Exercise aim → Go through the material line by line and copy each one with the word "must".

____

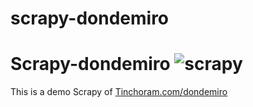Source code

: # scrapy-dondemiro
# Scrapy-dondemiro ![scrapy](https://tinchoram.com.ar/dondemiro/images/peet.png)

This is a demo Scrapy of [Tinchoram.com/dondemiro](https://tinchoram.com.ar/dondemiro/)
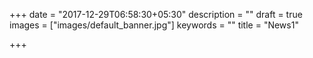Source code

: +++
date = "2017-12-29T06:58:30+05:30"
description = ""
draft = true
images = ["images/default_banner.jpg"]
keywords = ""
title = "News1"

+++
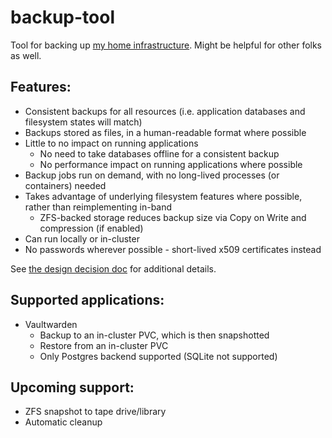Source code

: # backup-tool

Tool for backing up [my home infrastructure](https://github.com/solidDoWant/infra-mk3). Might be helpful for other folks as well.

## Features:
* Consistent backups for all resources (i.e. application databases and filesystem states will match)
* Backups stored as files, in a human-readable format where possible
* Little to no impact on running applications
    * No need to take databases offline for a consistent backup
    * No performance impact on running applications where possible
* Backup jobs run on demand, with no long-lived processes (or containers) needed
* Takes advantage of underlying filesystem features where possible, rather than reimplementing in-band
    * ZFS-backed storage reduces backup size via Copy on Write and compression (if enabled)
* Can run locally or in-cluster
* No passwords wherever possible - short-lived x509 certificates instead

See [the design decision doc](docs/design%20decisions.md) for additional details.

## Supported applications:
* Vaultwarden
    * Backup to an in-cluster PVC, which is then snapshotted
    * Restore from an in-cluster PVC
    * Only Postgres backend supported (SQLite not supported)

## Upcoming support:
* ZFS snapshot to tape drive/library
* Automatic cleanup
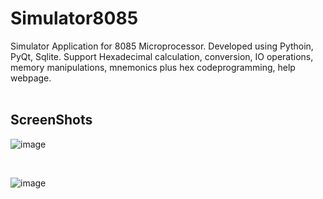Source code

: # Simulator8085

Simulator Application for 8085 Microprocessor. Developed using Pythoin, PyQt, Sqlite. Support Hexadecimal calculation, conversion, IO operations, memory manipulations, mnemonics plus hex codeprogramming, help webpage.
<br><br>
## ScreenShots

![image](https://github.com/sunil12399/Simulator8085/assets/42585933/110214ff-4a10-4528-9362-240cc172dd67)

<br>

![image](https://github.com/sunil12399/Simulator8085/assets/42585933/a29f1259-f777-43f1-b678-72dd2930de93)

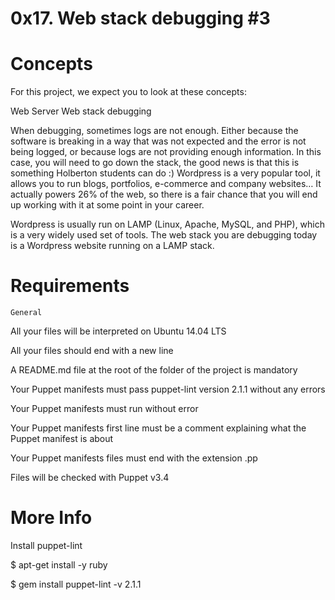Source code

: # 0x17. Web stack debugging #3

# Concepts
For this project, we expect you to look at these concepts:

Web Server
Web stack debugging

When debugging, sometimes logs are not enough. Either because the software is breaking in a way that was not expected and the error is not being logged, or because logs are not providing enough information. In this case, you will need to go down the stack, the good news is that this is something Holberton students can do :)
Wordpress is a very popular tool, it allows you to run blogs, portfolios, e-commerce and company websites… It actually powers 26% of the web, so there is a fair chance that you will end up working with it at some point in your career.

Wordpress is usually run on LAMP (Linux, Apache, MySQL, and PHP), which is a very widely used set of tools.
The web stack you are debugging today is a Wordpress website running on a LAMP stack.

# Requirements
    General
All your files will be interpreted on Ubuntu 14.04 LTS

All your files should end with a new line

A README.md file at the root of the folder of the project is mandatory

Your Puppet manifests must pass puppet-lint version 2.1.1 without any errors

Your Puppet manifests must run without error

Your Puppet manifests first line must be a comment explaining what the Puppet manifest is about

Your Puppet manifests files must end with the extension .pp

Files will be checked with Puppet v3.4

# More Info
Install puppet-lint

$ apt-get install -y ruby

$ gem install puppet-lint -v 2.1.1
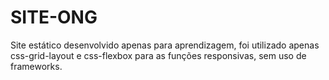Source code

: # SITE-ONG
Site estático desenvolvido apenas para aprendizagem, foi utilizado apenas css-grid-layout e css-flexbox para as funções responsivas, sem uso de frameworks.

____

Response to the exercise →
Your Puppet manifests must pass puppet-lint version 2.1.1 without any errors
Your Puppet manifests must run without error
Your Puppet manifests first line must be a comment explaining what the Puppet manifest is about
Your Puppet manifests files must end with the extension .pp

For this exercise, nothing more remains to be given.